22 mar 2022

Mou capitale, il ritorno dello Special One

Il trionfo nel derby rilancia la Roma dopo mesi in altalena. Il tecnico ha ritrovato tutto il suo carisma e la piazza lo ama senza riserve

paolo franci
Sport

di Paolo Franci

José Mourinho era già tra noi, di giallorosso vestito. Mancava però, tranne qualche rara impennata, lo Special One. O, meglio, mancava quel suo mondo in tre lettere: Mou. Irriconoscibile la sua Roma. Nè a sua immagine e tantomeno a sua somiglianza.

Nulla di Special. Nulla di One. Niente manette, nessuna mano all’orecchio. Niente ’three’, con le dita a fendere l’aria milanista o juventina per ricordare che tra lui e loro c’è un fossato profondo che si chiama Triplete. Sì d’accordo, c’è stata la corsa sotto la curva romanista in una tiepida giornata di settembre. All’Olimpico El Shaarawy segna il gol vittoria con il Sassuolo e via di corsa. L’aveva giù fatto a Siena con l’Inter e allo Stamford Bridge in mezzo al campo. Sì d’accordo, c’è stato quel gesto della telefonata a Pairetto interpretato col ’mourinhometro’ – il termometro che misura il tasso di provocazione di Mou – e due versioni preponderanti: 1) un caustico ’do you remember?’ in salsa Calciopoli per le telefonate di Papà Pierluigi eil suo coinvolgimento nello scandalo. 2) gesto a mimare provocatoriamente una telefonatina dei poteri forti (indovinate quali?) per danneggiare Lui e la sua Roma.

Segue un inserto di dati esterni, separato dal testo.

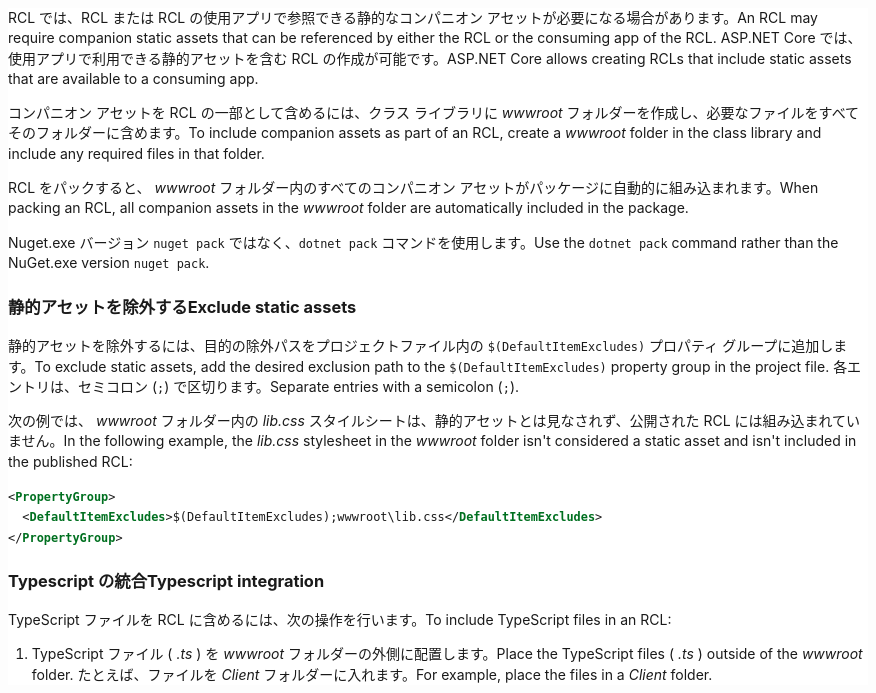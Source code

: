 <span data-ttu-id="9986a-151">RCL では、RCL または RCL の使用アプリで参照できる静的なコンパニオン アセットが必要になる場合があります。</span><span class="sxs-lookup"><span data-stu-id="9986a-151">An RCL may require companion static assets that can be referenced by either the RCL or the consuming app of the RCL.</span></span> <span data-ttu-id="9986a-152">ASP.NET Core では、使用アプリで利用できる静的アセットを含む RCL の作成が可能です。</span><span class="sxs-lookup"><span data-stu-id="9986a-152">ASP.NET Core allows creating RCLs that include static assets that are available to a consuming app.</span></span>

<span data-ttu-id="9986a-153">コンパニオン アセットを RCL の一部として含めるには、クラス ライブラリに *wwwroot* フォルダーを作成し、必要なファイルをすべてそのフォルダーに含めます。</span><span class="sxs-lookup"><span data-stu-id="9986a-153">To include companion assets as part of an RCL, create a *wwwroot* folder in the class library and include any required files in that folder.</span></span>

<span data-ttu-id="9986a-154">RCL をパックすると、 *wwwroot* フォルダー内のすべてのコンパニオン アセットがパッケージに自動的に組み込まれます。</span><span class="sxs-lookup"><span data-stu-id="9986a-154">When packing an RCL, all companion assets in the *wwwroot* folder are automatically included in the package.</span></span>

<span data-ttu-id="9986a-155">Nuget.exe バージョン `nuget pack` ではなく、`dotnet pack` コマンドを使用します。</span><span class="sxs-lookup"><span data-stu-id="9986a-155">Use the `dotnet pack` command rather than the NuGet.exe version `nuget pack`.</span></span>

### <a name="exclude-static-assets"></a><span data-ttu-id="9986a-156">静的アセットを除外する</span><span class="sxs-lookup"><span data-stu-id="9986a-156">Exclude static assets</span></span>

<span data-ttu-id="9986a-157">静的アセットを除外するには、目的の除外パスをプロジェクトファイル内の `$(DefaultItemExcludes)` プロパティ グループに追加します。</span><span class="sxs-lookup"><span data-stu-id="9986a-157">To exclude static assets, add the desired exclusion path to the `$(DefaultItemExcludes)` property group in the project file.</span></span> <span data-ttu-id="9986a-158">各エントリは、セミコロン (`;`) で区切ります。</span><span class="sxs-lookup"><span data-stu-id="9986a-158">Separate entries with a semicolon (`;`).</span></span>

<span data-ttu-id="9986a-159">次の例では、 *wwwroot* フォルダー内の *lib.css* スタイルシートは、静的アセットとは見なされず、公開された RCL には組み込まれていません。</span><span class="sxs-lookup"><span data-stu-id="9986a-159">In the following example, the *lib.css* stylesheet in the *wwwroot* folder isn't considered a static asset and isn't included in the published RCL:</span></span>

```xml
<PropertyGroup>
  <DefaultItemExcludes>$(DefaultItemExcludes);wwwroot\lib.css</DefaultItemExcludes>
</PropertyGroup>
```

### <a name="typescript-integration"></a><span data-ttu-id="9986a-160">Typescript の統合</span><span class="sxs-lookup"><span data-stu-id="9986a-160">Typescript integration</span></span>

<span data-ttu-id="9986a-161">TypeScript ファイルを RCL に含めるには、次の操作を行います。</span><span class="sxs-lookup"><span data-stu-id="9986a-161">To include TypeScript files in an RCL:</span></span>

1. <span data-ttu-id="9986a-162">TypeScript ファイル ( *.ts* ) を *wwwroot* フォルダーの外側に配置します。</span><span class="sxs-lookup"><span data-stu-id="9986a-162">Place the TypeScript files ( *.ts* ) outside of the *wwwroot* folder.</span></span> <span data-ttu-id="9986a-163">たとえば、ファイルを *Client* フォルダーに入れます。</span><span class="sxs-lookup"><span data-stu-id="9986a-163">For example, place the files in a *Client* folder.</span></span>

Versioni in cui fantasia e ossessione da persecuzione fanno riemergere un evergreen di José: il rumore dei nemici. Sono, però, rari sprazzi di un uomo appesantito e sull’orlo dei Sessanta. Fin troppo docile in tanti, troppi dopo partita, a parte qualche sfuriata con i suoi. E’ancora lui? Ha il sacro fuoco o no? Dilemma.

Già i suoi. Dai sei gol incassati col Bodo Glimt, alla Juve che rimonta da 1-3 a 4-3 alll’Olimpico in una manciata di minuti, dov’è la squadra ’alla Mou’ cattiva e tutta d’un pezzo a metà tra la foresta di Sherwood (Robin Hood) e la tavola rotonda (Re Artù)? Non c’è. La Roma è una foglia d’autunno secca e fragile. Trema con le piccole. Perde con le Grandi. Gioca male, è noiosa e non ha neanche “los huevos“ direbbe il Cholo Simeone. Però laggiù, in fondo in fondo, qualcosa di Mou si intravede. Perché questi qui, sbilenchi e traballanti, in un modo o nell’altro,la testa dal fango la tirano fuori.

E arriva il derby. E arriva lo Special One. Bacchetta Zeman: "Dice che ho deluso? Ho vinto 25 titoli, non rispondo a uno che ha vinto due campionati di B". Sfotte i laziali fuori dalle Coppe che al giovedì "stanno a casa di Sarri a fumare". Tracce di Mou?

Poi c’è la partita. Un romanzo di Salgari. Quel Tammy Abraham diventato una tigre in mezzo al ringhio di lupi finalmente con la zanna scintillante. Stravince Mou, in mezzo ai brandelli del ’Sarriball’. E succede che sul tre a zero, mentre i romanisti palleggiano, la curva parte con gli "Oleeeè" di sfottò ai laziali. E Mou si infuria con ampi gesti di "Nooo" con le dita alla sua Curva. Anche qui. vai col ’mourinhometro’: 1) Lo ha fatto perchè non si sfotte l’avversario in difficoltà. Sorridiamo: ma chi? Lui? Quello del "zeru tituli"? Ma dai! 2) Lo ha fatto perchè non voleva che i suoi calciatori pensassero di averla già vinta. Come direbbe il Quelo di Guzzanti: la seconda che hai detto. Perchè questo è Mou. Questo è lo Special One. Adesso possiamo dirlo: bentornato diavolo di un Mourinho.